## ABOUT THIS TASK
This exercise calls for duplicating every entry below exactly, without the images.

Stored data
* * * * *

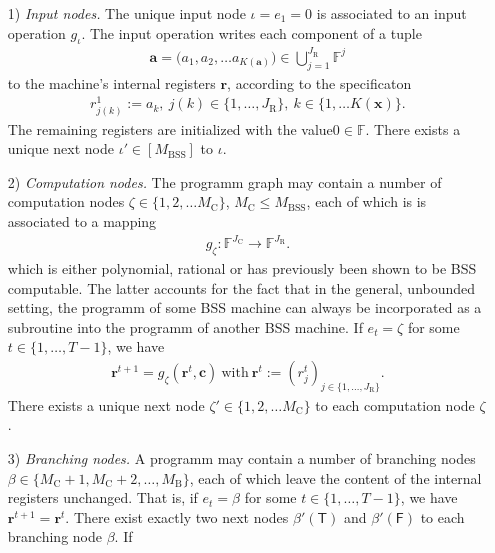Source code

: \documentclass[conference]{IEEEtran}
\def\FF{{\mathbb F}}
\newcommand{\BSS}{\mathrm{BSS}}
\begin{document}
	\begin{itemize}	\item[1)] \emph{Input nodes.} The unique input node \(\iota = e_1 = 0\) is associated to an 
						input operation \(g_\iota\). The input operation writes each component of a tuple 
						\begin{align*} 	\bm{a} = \big(a_1,a_2,\ldots a_{K({\bm{a}})}\big) \in \bigcup_{j=1}^{J_{\mathrm{R}}} \FF^{j}
						\end{align*}
						to the machine's internal registers \(\bm{r}\), according to the specificaton
						\begin{align*}	r^1_{j(k)} := a_k ,~ j(k)\in \{1,\ldots,J_{\mathrm{R}}\},~ k\in \{1,\ldots K(\bm{x})\}.   
						\end{align*}
						The remaining registers are initialized with the value\linebreak \(0 \in \FF\).
						There exists a unique next node \(\iota' \in [M_\BSS]\) to \(\iota\).
					\item[2)] \emph{Computation nodes.} The programm graph may contain a number of computation nodes \(\zeta \in \{1,2,\ldots M_{\mathrm{C}}\}\),    
						\linebreak \(M_{\mathrm{C}} \leq M_{\BSS}\), each of which is 
						is associated to a mapping 
						\begin{align*} 	g_\zeta : \FF^{J_{\mathrm{C}}}\rightarrow \FF^{J_{\mathrm{R}}}. 
						\end{align*} 
						which is either polynomial, rational or has previously been shown to be BSS computable. The latter accounts for the fact that in the general, 
						unbounded setting, the programm of some BSS machine can always be incorporated as a subroutine into the programm of another BSS machine.
						If \(e_t = \zeta\) for some \(t\in\{1,\ldots, T-1\}\), we have
						\begin{align*}  \bm{r}^{t+1} = g_{\zeta}(\bm{r}^t,\bm{c})~\text{with}~\bm{r}^t := (r_j^t)_{j\in\{1,\ldots,J_{\mathrm{R}}\}}.
						\end{align*}
						There exists a unique next node \(\zeta' \in \{1,2,\ldots M_{\mathrm{C}}\}\) to each computation node \(\zeta\).
					\item[3)] \emph{Branching nodes.}  A programm may contain a number of branching nodes \(\beta \in \{M_{\mathrm{C}} + 1, M_{\mathrm{C}} + 2,\ldots, M_\mathrm{B}\}\), 
						each of which leave the content of the internal registers unchanged. That is, if \(e_t = \beta\) for some \(t\in\{1,\ldots, T-1\}\), we have
						\(\bm{r}^{t+1} = \bm{r}^{t}\). There exist exactly two next nodes \(\beta'(\mathsf{T})\) and \(\beta'(\mathsf{F})\) to each branching node \(\beta\). If 

\end{itemize}
\end{document}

* * * * *

## ANSWER TO THIS PROBLEM
Source code

: \documentclass[conference]{IEEEtran}
\def\FF{{\mathbb F}}
\newcommand{\BSS}{\mathrm{BSS}}
\begin{document}
	\begin{itemize}	\item[1)] \emph{Input nodes.} The unique input node \(\iota = e_1 = 0\) is associated to an 
						input operation \(g_\iota\). The input operation writes each component of a tuple 
						\begin{align*} 	\bm{a} = \big(a_1,a_2,\ldots a_{K({\bm{a}})}\big) \in \bigcup_{j=1}^{J_{\mathrm{R}}} \FF^{j}
						\end{align*}
						to the machine's internal registers \(\bm{r}\), according to the specificaton
						\begin{align*}	r^1_{j(k)} := a_k ,~ j(k)\in \{1,\ldots,J_{\mathrm{R}}\},~ k\in \{1,\ldots K(\bm{x})\}.   
						\end{align*}
						The remaining registers are initialized with the value\linebreak \(0 \in \FF\).
						There exists a unique next node \(\iota' \in [M_\BSS]\) to \(\iota\).
					\item[2)] \emph{Computation nodes.} The programm graph may contain a number of computation nodes \(\zeta \in \{1,2,\ldots M_{\mathrm{C}}\}\),    
						\linebreak \(M_{\mathrm{C}} \leq M_{\BSS}\), each of which is 
						is associated to a mapping 
						\begin{align*} 	g_\zeta : \FF^{J_{\mathrm{C}}}\rightarrow \FF^{J_{\mathrm{R}}}. 
						\end{align*} 
						which is either polynomial, rational or has previously been shown to be BSS computable. The latter accounts for the fact that in the general, 
						unbounded setting, the programm of some BSS machine can always be incorporated as a subroutine into the programm of another BSS machine.
						If \(e_t = \zeta\) for some \(t\in\{1,\ldots, T-1\}\), we have
						\begin{align*}  \bm{r}^{t+1} = g_{\zeta}(\bm{r}^t,\bm{c})~\text{with}~\bm{r}^t := (r_j^t)_{j\in\{1,\ldots,J_{\mathrm{R}}\}}.
						\end{align*}
						There exists a unique next node \(\zeta' \in \{1,2,\ldots M_{\mathrm{C}}\}\) to each computation node \(\zeta\).
					\item[3)] \emph{Branching nodes.}  A programm may contain a number of branching nodes \(\beta \in \{M_{\mathrm{C}} + 1, M_{\mathrm{C}} + 2,\ldots, M_\mathrm{B}\}\), 
						each of which leave the content of the internal registers unchanged. That is, if \(e_t = \beta\) for some \(t\in\{1,\ldots, T-1\}\), we have
						\(\bm{r}^{t+1} = \bm{r}^{t}\). There exist exactly two next nodes \(\beta'(\mathsf{T})\) and \(\beta'(\mathsf{F})\) to each branching node \(\beta\). If 

\end{itemize}
\end{document}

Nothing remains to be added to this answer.